I do a lot of really little boxes. Up till now I have handcut with mitre box (not chop saw) being desirous to retain my fingers. Got the idea to make a sled mitre jig for my bandsaw as I felt that would be safer than my tablesaw. My problem is that I cannot get it fine tuned enough to suit me. The ends of the joints are always open no matter how I nudge the fence.

I am starting to wonder if the problem is not the fence but blade flex. I am noticing that about every cut is ever so slightly concave. Not sure if you can tell that from the second pix. At any rate, I wonder if anyone has suggestions as to why I am getting the slightly coved shape on the miter?

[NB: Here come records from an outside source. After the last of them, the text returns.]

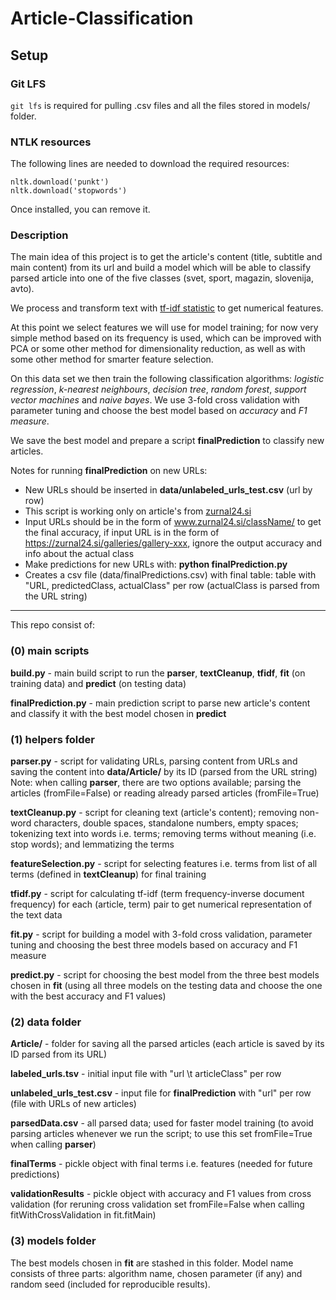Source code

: # Article-Classification


## Setup

### Git LFS
`git lfs` is required for pulling .csv files and all the files stored in models/ folder.

### NTLK resources
The following lines are needed to download the required resources:

```
nltk.download('punkt')
nltk.download('stopwords')
``` 

Once installed, you can remove it.


### Description

The main idea of this project is to get the article's content (title, subtitle and main content) from its url and build a model which will be able to classify 
parsed article into one of the five classes (svet, sport, magazin, slovenija, avto). 

We process and transform text with [tf-idf statistic](https://en.wikipedia.org/wiki/Tf%E2%80%93idf) to get numerical features. 

At this point we select features we will use for model training; 
for now very simple method based on its frequency is used, which can be improved with PCA or some other method for dimensionality reduction, as well as with 
some other method for smarter feature selection.

On this data set we then train the following classification algorithms: *logistic regression*, *k-nearest neighbours*, *decision tree*, *random forest*, 
*support vector machines* and *naive bayes*. We use 3-fold cross validation with parameter tuning and choose the best model based on *accuracy* and *F1 measure*.

We save the best model and prepare a script **finalPrediction** to classify new articles.

Notes for running **finalPrediction** on new URLs:

- New URLs should be inserted in **data/unlabeled_urls_test.csv** (url by row)
- This script is working only on article's from [zurnal24.si](https://www.zurnal24.si/)
- Input URLs should be in the form of www.zurnal24.si/className/ to get the final accuracy,
if input URL is in the form of https://zurnal24.si/galleries/gallery-xxx, ignore the output accuracy and
info about the actual class  
- Make predictions for new URLs with: **python finalPrediction.py**
- Creates a csv file (data/finalPredictions.csv) with final table: table with "URL, predictedClass, actualClass" per row (actualClass is parsed from the URL string)


------------------------------------------------------------------------------------------------------------------------------------------------------------

This repo consist of:

### (0) main scripts

**build.py** - main build script to run the **parser**, **textCleanup**, **tfidf**, **fit** (on training data) and **predict** (on testing data)

**finalPrediction.py** - main prediction script to parse new article's content and classify it with the best model chosen in **predict** 


### (1) helpers folder

**parser.py** - script for validating URLs, parsing content from URLs and saving the content into **data/Article/** by its ID (parsed from the URL string)
Note: when calling **parser**, there are two options available; parsing the articles (fromFile=False) or reading already parsed articles (fromFile=True)

**textCleanup.py** - script for cleaning text (article's content); removing non-word characters, double spaces, standalone numbers, 
empty spaces; tokenizing text into words i.e. terms; removing terms without meaning (i.e. stop words); and lemmatizing the terms

**featureSelection.py** - script for selecting features i.e. terms from list of all terms (defined in **textCleanup**) for final training

**tfidf.py** - script for calculating tf-idf (term frequency-inverse document frequency) for each (article, term) pair to get numerical representation 
of the text data

**fit.py** - script for building a model with 3-fold cross validation, parameter tuning and choosing the best three models based on accuracy and F1 measure

**predict.py** - script for choosing the best model from the three best models chosen in **fit** (using all three models on the testing data and choose the one 
with the best accuracy and F1 values)


### (2) data folder

**Article/** - folder for saving all the parsed articles (each article is saved by its ID parsed from its URL)

**labeled_urls.tsv** - initial input file with "url \t articleClass" per row

**unlabeled_urls_test.csv** - input file for **finalPrediction** with "url" per row (file with URLs of new articles)

**parsedData.csv** - all parsed data; used for faster model training (to avoid parsing articles whenever we run the script; 
to use this set fromFile=True when calling **parser**)

**finalTerms** - pickle object with final terms i.e. features (needed for future predictions)

**validationResults** - pickle object with accuracy and F1 values from cross validation (for reruning cross validation set fromFile=False when
calling fitWithCrossValidation in fit.fitMain)


### (3) models folder

The best models chosen in **fit** are stashed in this folder. Model name consists of three parts: 
algorithm name, chosen parameter (if any) and random seed (included for reproducible results).
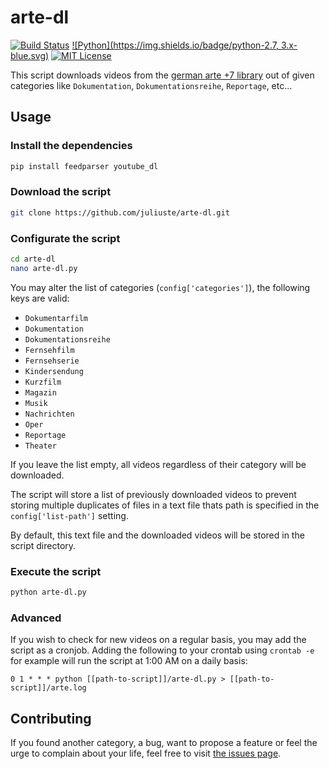 # arte-dl
[![Build Status](https://travis-ci.org/juliuste/tf-idf.svg?branch=master)](https://travis-ci.org/juliuste/arte-dl) [![Python](https://img.shields.io/badge/python-2.7, 3.x-blue.svg)](https://www.python.org/) [![MIT License](https://img.shields.io/badge/license-MIT-black.svg)](https://opensource.org/licenses/MIT)

This script downloads videos from the [german arte +7 library](http://www.arte.tv/guide/de/plus7/) out of given categories like `Dokumentation`, `Dokumentationsreihe`, `Reportage`,  etc... 

## Usage
### Install the dependencies
```bash
pip install feedparser youtube_dl
```

### Download the script
```bash
git clone https://github.com/juliuste/arte-dl.git
```

### Configurate the script
```bash
cd arte-dl
nano arte-dl.py
```
You may alter the list of categories (`config['categories']`), the following keys are valid:
- `Dokumentarfilm`
- `Dokumentation`
- `Dokumentationsreihe`
- `Fernsehfilm`
- `Fernsehserie`
- `Kindersendung`
- `Kurzfilm`
- `Magazin`
- `Musik`
- `Nachrichten`
- `Oper`
- `Reportage`
- `Theater`

If you leave the list empty, all videos regardless of their category will be downloaded.

The script will store a list of previously downloaded videos to prevent storing multiple duplicates of files in a text file thats path is specified in the `config['list-path']` setting.

By default, this text file and the downloaded videos will be stored in the script directory.

### Execute the script
```bash
python arte-dl.py
```

### Advanced
If you wish to check for new videos on a regular basis, you may add the script as a cronjob. Adding the following to your crontab using `crontab -e` for example will run the script at 1:00 AM on a daily basis:
```
0 1 * * * python [[path-to-script]]/arte-dl.py > [[path-to-script]]/arte.log
```

## Contributing
If you found another category, a bug, want to propose a feature or feel the urge to complain about your life, feel free to visit [the issues page](https://github.com/juliuste/arte-dl/issues).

Thanks for any and all suggestions.


----------



## waho6o9 (May 6, 2011)

Maybe try a wider carbide blade if possible, or a slower feed rate. Good luck.


----------



## cabmaker (Sep 16, 2010)

Kevin, you re experiencing a problem inherent with the bandsaw. A wider blade with proper tension may help. trying to cut miters with repeatability on a sled with the bandsaw creates its own set of issues. You would almost have to have a sled that adjusts with blade settings,etc. good luck JB


----------



## Loren (May 30, 2008)

Get a Lion miter trimmer or make an angled shooting board.

You will never get consistent results mitering with a band saw,
but a single stroke with a miter trimmer will do it more perfectly
than any saw.


----------